Saved entries
# # #
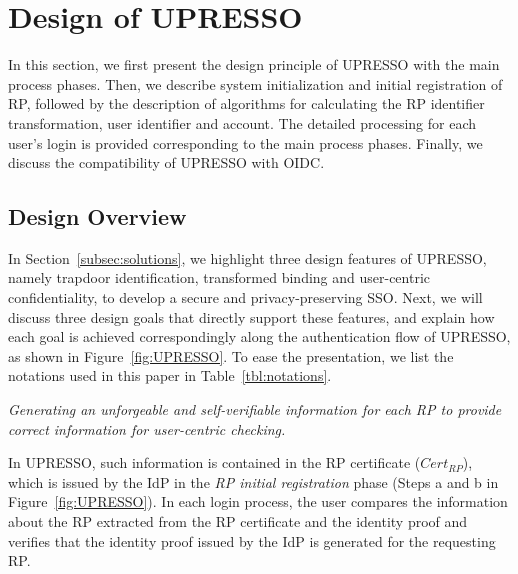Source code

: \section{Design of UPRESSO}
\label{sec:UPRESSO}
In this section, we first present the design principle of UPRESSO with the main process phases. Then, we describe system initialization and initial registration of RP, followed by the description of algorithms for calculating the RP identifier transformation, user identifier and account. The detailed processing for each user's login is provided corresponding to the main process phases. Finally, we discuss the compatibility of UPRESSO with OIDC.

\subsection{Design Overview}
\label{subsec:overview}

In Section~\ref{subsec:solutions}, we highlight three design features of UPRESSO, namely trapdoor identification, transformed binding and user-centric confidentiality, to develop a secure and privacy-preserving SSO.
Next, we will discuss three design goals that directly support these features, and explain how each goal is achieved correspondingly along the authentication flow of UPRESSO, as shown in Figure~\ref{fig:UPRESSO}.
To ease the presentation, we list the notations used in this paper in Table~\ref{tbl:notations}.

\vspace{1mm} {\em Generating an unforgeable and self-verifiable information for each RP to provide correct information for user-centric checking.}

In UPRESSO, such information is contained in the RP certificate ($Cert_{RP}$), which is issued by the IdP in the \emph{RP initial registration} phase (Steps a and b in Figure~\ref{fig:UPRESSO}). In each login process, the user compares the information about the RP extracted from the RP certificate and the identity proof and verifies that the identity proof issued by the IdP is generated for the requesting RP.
# # #
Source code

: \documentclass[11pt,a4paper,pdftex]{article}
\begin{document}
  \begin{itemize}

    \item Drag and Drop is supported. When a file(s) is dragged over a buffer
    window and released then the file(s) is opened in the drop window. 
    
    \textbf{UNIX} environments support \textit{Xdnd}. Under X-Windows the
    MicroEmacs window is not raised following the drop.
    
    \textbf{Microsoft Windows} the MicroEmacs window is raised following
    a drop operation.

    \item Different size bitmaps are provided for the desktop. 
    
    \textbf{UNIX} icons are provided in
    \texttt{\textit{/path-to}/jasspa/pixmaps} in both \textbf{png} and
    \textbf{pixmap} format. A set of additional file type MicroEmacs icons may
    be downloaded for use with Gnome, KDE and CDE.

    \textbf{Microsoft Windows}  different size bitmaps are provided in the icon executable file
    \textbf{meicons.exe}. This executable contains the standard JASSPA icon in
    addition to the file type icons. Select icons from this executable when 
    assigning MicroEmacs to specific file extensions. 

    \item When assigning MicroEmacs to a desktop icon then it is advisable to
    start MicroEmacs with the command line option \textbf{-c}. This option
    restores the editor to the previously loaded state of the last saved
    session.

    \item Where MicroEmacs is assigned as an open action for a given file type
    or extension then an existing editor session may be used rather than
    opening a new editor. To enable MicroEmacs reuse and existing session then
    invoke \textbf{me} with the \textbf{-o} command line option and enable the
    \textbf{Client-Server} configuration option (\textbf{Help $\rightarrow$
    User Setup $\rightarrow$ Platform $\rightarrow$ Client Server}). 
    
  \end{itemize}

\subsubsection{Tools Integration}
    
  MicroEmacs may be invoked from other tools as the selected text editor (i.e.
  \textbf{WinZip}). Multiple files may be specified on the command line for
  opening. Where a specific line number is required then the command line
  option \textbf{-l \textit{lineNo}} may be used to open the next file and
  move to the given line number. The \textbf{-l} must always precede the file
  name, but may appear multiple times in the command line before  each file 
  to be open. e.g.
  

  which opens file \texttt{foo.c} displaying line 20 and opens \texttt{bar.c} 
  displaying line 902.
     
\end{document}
# # #
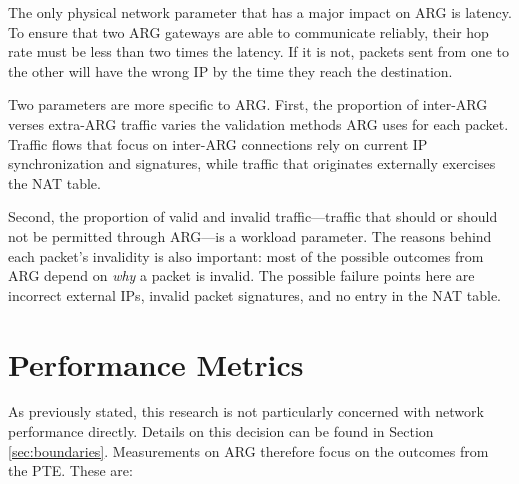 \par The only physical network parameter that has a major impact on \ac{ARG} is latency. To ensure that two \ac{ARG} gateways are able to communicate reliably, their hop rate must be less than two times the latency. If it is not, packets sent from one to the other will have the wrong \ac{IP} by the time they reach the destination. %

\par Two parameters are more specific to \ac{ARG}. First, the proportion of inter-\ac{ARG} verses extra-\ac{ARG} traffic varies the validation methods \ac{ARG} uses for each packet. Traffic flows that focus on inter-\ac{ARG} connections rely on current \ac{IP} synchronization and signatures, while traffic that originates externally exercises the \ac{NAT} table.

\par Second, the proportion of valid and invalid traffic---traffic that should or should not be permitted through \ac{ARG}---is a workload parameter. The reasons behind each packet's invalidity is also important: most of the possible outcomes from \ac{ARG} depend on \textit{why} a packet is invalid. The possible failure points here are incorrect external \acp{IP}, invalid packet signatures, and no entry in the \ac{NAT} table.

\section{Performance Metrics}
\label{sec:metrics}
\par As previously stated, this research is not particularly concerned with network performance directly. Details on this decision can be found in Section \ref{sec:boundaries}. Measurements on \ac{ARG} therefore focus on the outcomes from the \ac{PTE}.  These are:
# # #
* [Exercise goal]:
Produce the number of lines in the data containing the string "Windows", with nothing added.

* [Result for this exercise]:
3